Supplied data ->
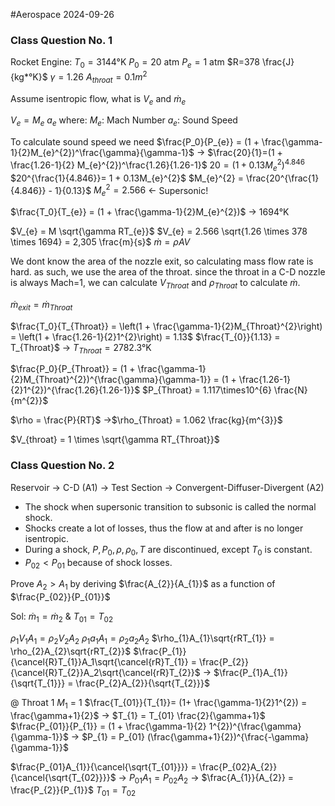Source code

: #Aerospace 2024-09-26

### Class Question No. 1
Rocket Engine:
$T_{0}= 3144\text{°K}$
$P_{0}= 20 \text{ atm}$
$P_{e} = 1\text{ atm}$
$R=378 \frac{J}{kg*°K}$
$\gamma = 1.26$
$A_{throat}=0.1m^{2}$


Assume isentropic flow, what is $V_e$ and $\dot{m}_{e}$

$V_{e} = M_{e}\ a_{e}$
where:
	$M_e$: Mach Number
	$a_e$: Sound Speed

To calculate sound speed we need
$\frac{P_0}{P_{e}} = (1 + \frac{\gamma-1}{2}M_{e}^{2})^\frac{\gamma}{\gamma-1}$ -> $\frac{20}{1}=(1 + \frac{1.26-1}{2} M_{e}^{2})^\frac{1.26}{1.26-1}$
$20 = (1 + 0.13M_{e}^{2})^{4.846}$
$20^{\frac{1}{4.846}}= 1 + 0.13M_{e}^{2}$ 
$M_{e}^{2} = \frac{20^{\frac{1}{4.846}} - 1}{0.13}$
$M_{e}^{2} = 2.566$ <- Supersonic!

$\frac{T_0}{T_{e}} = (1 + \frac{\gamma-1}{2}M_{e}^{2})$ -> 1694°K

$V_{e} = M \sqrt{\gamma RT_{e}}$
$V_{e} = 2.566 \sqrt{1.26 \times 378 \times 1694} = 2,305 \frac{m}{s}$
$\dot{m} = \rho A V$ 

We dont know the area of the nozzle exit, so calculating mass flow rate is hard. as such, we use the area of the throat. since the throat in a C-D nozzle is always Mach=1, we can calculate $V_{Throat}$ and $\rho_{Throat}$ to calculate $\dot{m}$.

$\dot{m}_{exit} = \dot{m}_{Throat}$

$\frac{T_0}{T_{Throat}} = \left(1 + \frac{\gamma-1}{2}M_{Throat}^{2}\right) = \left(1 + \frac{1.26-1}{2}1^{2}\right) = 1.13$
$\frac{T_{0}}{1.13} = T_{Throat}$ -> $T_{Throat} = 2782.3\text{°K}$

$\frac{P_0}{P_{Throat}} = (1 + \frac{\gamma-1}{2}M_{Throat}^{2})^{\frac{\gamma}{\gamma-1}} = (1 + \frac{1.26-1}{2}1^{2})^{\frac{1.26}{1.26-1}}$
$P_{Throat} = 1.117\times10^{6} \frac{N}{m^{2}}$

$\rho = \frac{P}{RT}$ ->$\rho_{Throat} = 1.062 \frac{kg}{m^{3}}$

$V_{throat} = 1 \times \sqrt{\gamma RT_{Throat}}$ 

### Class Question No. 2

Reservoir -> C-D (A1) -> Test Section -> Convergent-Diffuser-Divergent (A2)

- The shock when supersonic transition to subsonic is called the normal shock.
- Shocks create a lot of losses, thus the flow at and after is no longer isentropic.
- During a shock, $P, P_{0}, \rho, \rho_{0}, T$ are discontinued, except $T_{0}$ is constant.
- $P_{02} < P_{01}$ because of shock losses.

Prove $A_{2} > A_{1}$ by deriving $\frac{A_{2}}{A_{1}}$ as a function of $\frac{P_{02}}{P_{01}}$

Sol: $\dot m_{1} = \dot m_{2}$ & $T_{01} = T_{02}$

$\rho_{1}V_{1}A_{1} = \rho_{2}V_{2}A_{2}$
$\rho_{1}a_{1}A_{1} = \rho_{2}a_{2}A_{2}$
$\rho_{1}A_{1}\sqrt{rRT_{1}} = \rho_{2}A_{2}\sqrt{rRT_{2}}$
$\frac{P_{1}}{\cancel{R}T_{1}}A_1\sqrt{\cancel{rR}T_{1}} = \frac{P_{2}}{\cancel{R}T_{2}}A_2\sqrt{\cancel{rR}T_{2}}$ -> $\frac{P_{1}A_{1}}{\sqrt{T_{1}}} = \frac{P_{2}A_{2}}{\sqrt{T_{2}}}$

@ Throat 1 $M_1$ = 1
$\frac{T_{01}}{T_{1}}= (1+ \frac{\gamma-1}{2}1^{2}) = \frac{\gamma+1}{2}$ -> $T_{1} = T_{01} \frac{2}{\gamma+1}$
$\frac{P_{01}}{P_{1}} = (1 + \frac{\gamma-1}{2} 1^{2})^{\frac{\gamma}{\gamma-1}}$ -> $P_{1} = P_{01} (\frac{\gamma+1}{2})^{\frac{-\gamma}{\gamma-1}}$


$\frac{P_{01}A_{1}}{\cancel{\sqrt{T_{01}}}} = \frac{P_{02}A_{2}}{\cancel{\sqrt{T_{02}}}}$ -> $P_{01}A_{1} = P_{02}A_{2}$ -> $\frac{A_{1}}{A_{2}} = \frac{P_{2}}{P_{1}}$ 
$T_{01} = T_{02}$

What is needed ->
Write out the lines of the material above exactly, from its first line through the line that contains "To calculate sound speed we need", so that no picture appears in the copy.

Response to this exercise ->
Source code

: #Aerospace 2024-09-26

### Class Question No. 1
Rocket Engine:
$T_{0}= 3144\text{°K}$
$P_{0}= 20 \text{ atm}$
$P_{e} = 1\text{ atm}$
$R=378 \frac{J}{kg*°K}$
$\gamma = 1.26$
$A_{throat}=0.1m^{2}$


Assume isentropic flow, what is $V_e$ and $\dot{m}_{e}$

$V_{e} = M_{e}\ a_{e}$
where:
	$M_e$: Mach Number
	$a_e$: Sound Speed

To calculate sound speed we need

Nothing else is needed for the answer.